TASK INSTRUCTIONS: Using the entries below, give the count of lines that hold "korean". Say nothing besides the number.
++++ PROVIDED RECORDS ++++
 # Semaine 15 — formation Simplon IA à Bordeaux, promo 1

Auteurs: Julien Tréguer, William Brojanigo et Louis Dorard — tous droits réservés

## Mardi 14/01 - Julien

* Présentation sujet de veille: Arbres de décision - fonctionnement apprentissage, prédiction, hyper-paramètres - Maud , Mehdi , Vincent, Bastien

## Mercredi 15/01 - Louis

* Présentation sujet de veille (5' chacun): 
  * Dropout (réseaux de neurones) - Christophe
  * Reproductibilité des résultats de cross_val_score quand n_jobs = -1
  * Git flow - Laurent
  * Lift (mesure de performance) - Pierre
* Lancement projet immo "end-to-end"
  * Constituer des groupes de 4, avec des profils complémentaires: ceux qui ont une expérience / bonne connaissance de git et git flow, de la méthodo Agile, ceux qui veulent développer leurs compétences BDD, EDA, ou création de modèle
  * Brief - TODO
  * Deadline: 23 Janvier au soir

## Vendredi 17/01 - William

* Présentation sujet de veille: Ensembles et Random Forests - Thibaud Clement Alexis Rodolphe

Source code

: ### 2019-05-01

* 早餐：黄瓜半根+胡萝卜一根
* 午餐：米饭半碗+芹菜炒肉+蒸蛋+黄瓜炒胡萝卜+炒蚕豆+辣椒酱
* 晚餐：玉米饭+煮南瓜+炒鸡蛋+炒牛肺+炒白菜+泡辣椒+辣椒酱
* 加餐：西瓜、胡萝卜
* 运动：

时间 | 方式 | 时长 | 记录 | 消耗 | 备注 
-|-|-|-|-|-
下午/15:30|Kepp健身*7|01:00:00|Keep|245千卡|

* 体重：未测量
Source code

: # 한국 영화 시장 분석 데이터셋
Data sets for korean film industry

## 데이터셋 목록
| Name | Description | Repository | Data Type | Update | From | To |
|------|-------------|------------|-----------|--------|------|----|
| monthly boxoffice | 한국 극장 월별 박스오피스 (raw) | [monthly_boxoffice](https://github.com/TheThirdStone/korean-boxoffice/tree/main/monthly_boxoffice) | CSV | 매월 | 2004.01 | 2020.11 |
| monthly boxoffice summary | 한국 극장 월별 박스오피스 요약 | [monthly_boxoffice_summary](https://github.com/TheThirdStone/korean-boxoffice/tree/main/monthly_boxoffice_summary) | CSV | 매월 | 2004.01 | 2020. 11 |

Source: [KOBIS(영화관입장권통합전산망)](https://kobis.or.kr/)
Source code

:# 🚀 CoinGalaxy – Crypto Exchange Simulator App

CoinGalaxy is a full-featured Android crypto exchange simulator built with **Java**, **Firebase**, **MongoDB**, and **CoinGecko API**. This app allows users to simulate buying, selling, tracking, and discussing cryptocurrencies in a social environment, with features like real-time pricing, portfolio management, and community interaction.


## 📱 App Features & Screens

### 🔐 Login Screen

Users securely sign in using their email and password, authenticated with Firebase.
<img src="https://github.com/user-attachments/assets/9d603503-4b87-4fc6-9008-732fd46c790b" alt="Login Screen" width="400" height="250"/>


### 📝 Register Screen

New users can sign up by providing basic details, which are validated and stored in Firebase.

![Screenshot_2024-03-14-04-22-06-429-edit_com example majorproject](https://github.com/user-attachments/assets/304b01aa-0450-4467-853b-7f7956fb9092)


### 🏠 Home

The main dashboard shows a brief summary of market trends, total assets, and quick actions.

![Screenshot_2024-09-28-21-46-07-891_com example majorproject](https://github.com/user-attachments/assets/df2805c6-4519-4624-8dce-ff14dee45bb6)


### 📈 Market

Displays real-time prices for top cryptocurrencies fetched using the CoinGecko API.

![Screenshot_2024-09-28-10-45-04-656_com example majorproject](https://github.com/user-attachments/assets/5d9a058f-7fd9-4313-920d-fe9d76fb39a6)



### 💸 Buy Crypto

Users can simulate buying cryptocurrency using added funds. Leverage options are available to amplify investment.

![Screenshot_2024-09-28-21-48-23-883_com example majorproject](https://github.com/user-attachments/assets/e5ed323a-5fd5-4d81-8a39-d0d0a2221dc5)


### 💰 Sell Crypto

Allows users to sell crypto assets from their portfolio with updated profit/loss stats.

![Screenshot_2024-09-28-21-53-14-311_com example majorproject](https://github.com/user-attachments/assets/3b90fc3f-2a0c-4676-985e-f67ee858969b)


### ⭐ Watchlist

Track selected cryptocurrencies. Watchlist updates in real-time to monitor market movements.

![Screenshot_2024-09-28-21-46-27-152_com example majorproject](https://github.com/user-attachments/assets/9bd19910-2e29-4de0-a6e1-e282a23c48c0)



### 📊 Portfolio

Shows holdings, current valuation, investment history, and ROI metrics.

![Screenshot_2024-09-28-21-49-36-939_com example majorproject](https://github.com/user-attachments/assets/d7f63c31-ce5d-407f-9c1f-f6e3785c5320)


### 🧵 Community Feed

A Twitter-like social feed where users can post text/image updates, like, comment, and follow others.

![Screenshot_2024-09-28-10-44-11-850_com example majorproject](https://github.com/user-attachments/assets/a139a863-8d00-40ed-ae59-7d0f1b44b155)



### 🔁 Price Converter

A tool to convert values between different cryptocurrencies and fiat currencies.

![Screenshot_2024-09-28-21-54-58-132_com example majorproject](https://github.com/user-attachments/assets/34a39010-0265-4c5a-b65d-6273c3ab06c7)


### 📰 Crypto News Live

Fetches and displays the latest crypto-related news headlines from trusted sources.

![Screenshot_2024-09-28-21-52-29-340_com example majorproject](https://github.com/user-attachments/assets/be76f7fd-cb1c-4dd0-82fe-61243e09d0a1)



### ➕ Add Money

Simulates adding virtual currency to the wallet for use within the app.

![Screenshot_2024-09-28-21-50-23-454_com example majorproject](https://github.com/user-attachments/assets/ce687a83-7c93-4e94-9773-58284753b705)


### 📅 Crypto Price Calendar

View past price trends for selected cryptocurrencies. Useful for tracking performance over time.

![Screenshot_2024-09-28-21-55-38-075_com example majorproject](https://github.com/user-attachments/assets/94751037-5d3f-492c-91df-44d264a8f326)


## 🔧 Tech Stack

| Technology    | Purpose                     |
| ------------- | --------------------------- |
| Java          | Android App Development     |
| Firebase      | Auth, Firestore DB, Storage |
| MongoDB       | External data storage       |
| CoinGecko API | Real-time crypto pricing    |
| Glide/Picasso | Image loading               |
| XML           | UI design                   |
++++
THE ANSWER: 3